Understanding /proc

aub3bhat · on Oct 5, 2016

This is a great post, recently I have been trying to re-learn and understand linux (specifically) ubuntu using monitoring tools. In my opinion htop and Facebook osquery are the two best available tools for understanding how an operating systems and processes work. The osquery approach of recording all OS data in form relational tables (with PIDs as keys etc.) is very useful.

https://hisham.hm/htop/

https://osquery.io/

The osquery query packs are especially useful: https://osquery.io/docs/packs/

Here is an incomplete draft about a similar post: https://github.com/AKSHAYUBHAT/TopDownGuideToLinux

dorfsmay · on Oct 5, 2016

Isn't htop just top with colours?

For a quick global view I like atop, then if I need to drill in a subsystem, iftop, vmstat, free, etc...

digi_owl · on Oct 5, 2016

Not quite. You can access lsof and strace from inside htop. There is also a process tree view, and you can select the process you want to manipulate via arrow keys.

leetrout · on Oct 5, 2016

And you can click on things in htop with your mouse. That feature never gets old. I wish more command line tools supported that...

digi_owl · on Oct 5, 2016

This reminds me that MC supports mouse interaction.

And playing around with it, i find that it is more elaborate than i first anticipated. The menus can even be operated via the scroll wheel, and it is sensitive to where the mouse is hovering.

All in all i find myself pondering if more up to date console web browser is possible. Perhaps using the framebuffer rather than X to display sites (or maybe go all out and implement it using sixel).

realusername · on Oct 5, 2016

I feel stupid now, I've been using htop for years and never noticed that...

leetrout · on Oct 5, 2016

Same here! I picked up htop ~2011 and learned about mouse support in ~2014. :D

Also- if you're on a Mac and you use tmux I just started trying out the tmux integration with iterm2. Pros and cons but it's interesting to see first class OS windows for tmux.

Edit: add missing iterm2 reference. https://gitlab.com/gnachman/iterm2/wikis/TmuxIntegration

dorfsmay · on Oct 5, 2016

Oh! Thanks. I never knew...

gbrayut · on Oct 5, 2016

Very nice write-up, and a great way to dive deep into an interesting system! But if you plan on maintaining a project like this long term I would recommend using one of the many existing libraries like https://github.com/prometheus/procfs or http://pythonhosted.org/psutil/

There can be a lot of edge cases, and inevitability things will change in the future. Centralising the work of parsing /proc files goes a long way and helps keep things sane for maintenance.

gmjosack · on Oct 5, 2016

It's worth noting that `man proc` has pretty exhaustive, though incomplete, documentation of the various files. It's a great read to learn about some of the files available.

Rapzid · on Oct 5, 2016

Best place to learn about proc IMHO... And possibly linux header files..

stouset · on Oct 5, 2016

I wrote something to do similar parsing of process state recently. It seems nuts to me that you can't get this all in one call. The naïve way of `fopen()`ing the files you need has a race condition if the PID is reused between two calls to `fopen()`.

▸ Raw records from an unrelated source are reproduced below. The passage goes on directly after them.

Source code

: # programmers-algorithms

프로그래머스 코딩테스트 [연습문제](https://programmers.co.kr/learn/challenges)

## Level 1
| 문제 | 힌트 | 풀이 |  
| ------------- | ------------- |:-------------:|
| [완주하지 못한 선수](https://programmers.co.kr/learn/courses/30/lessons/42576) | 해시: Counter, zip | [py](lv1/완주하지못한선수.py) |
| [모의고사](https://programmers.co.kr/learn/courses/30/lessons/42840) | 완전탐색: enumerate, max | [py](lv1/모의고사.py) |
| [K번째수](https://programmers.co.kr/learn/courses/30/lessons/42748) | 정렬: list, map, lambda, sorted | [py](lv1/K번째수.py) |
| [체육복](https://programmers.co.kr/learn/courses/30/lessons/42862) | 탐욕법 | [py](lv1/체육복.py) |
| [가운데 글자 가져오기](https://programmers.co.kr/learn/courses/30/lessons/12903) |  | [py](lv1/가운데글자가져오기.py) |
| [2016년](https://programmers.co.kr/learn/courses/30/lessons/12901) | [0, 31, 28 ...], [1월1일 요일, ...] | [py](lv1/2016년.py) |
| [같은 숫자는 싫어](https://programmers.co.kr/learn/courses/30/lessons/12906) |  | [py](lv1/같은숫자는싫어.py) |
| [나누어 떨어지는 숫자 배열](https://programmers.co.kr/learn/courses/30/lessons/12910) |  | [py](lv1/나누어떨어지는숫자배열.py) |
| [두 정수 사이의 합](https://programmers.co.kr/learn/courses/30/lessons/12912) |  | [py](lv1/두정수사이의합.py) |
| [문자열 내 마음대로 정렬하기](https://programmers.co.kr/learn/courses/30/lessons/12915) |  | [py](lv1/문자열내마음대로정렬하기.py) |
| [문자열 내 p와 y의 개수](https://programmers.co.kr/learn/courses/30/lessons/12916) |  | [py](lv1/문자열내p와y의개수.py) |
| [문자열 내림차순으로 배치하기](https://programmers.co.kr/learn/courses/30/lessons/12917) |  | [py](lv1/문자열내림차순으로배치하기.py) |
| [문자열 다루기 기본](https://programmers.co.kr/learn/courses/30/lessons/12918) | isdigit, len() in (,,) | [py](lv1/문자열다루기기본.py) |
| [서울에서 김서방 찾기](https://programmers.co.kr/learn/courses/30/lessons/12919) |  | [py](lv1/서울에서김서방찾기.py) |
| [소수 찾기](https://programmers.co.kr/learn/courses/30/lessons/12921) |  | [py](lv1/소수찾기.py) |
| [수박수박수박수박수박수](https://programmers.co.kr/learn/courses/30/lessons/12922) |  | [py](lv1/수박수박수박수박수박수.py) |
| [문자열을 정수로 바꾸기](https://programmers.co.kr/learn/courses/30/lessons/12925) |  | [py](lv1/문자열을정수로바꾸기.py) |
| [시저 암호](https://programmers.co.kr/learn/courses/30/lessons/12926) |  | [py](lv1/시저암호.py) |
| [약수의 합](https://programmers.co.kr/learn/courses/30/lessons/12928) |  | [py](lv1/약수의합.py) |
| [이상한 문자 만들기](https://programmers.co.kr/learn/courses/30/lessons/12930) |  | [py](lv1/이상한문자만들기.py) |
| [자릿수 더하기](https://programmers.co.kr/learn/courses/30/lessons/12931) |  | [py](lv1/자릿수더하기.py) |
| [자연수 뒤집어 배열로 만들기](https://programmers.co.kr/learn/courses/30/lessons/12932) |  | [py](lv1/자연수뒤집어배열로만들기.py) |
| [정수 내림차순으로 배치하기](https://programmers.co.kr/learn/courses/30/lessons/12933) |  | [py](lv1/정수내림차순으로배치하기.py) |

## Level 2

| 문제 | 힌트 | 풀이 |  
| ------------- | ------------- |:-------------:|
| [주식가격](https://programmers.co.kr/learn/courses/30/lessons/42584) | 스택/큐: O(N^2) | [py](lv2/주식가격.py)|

Admittedly, probably rare. But why route through calls to `fopen()` and `read()` when you could just provide a function that returns OS-defined structs?

cyphar · on Oct 5, 2016

You can use openat() with a file descriptor corresponding to the /proc/pid directory to avoid the race condition.

yrro · on Oct 5, 2016

Huh. Does this mean that I can open() all the numerically-named directories in /proc, in a loop, and eventually prevent the system from being able to create new processes?

Or will operations on a file descriptor corresponding to an exited process fail?

dezgeg · on Oct 5, 2016

According to my reading of the code, an open process file just holds a reference to a relatively lightweight handle to that process (struct pid), which means 1) resource exhaustion by holding onto full process structures doesn't happen 2) numerical process ids can get recycled even if someone is holding a long-dead /proc/PID directory open for that pid, but the old opened directory keeps referring to the dead process.

yrro · on Oct 7, 2016

Thank you so much for working that out!

stouset · on Oct 5, 2016

Yep, just saying the "obvious" approach is wrong, which is (IMHO) always a crappy way to design an API.

jerf · on Oct 5, 2016

Based on what I learned a few months ago trying to deal with all these problems, the conclusion I've come to is that basically the entire "standard" set of POSIX calls are wrong. Correct handling requires an entire parallel set of calls like "openat". However, this parallel set of calls postdates the more conventional calls by a couple of decades and in some cases we found may still not yet be entirely complete. (I'd guess they probably are by now, we were a couple of versions back on the kernel.)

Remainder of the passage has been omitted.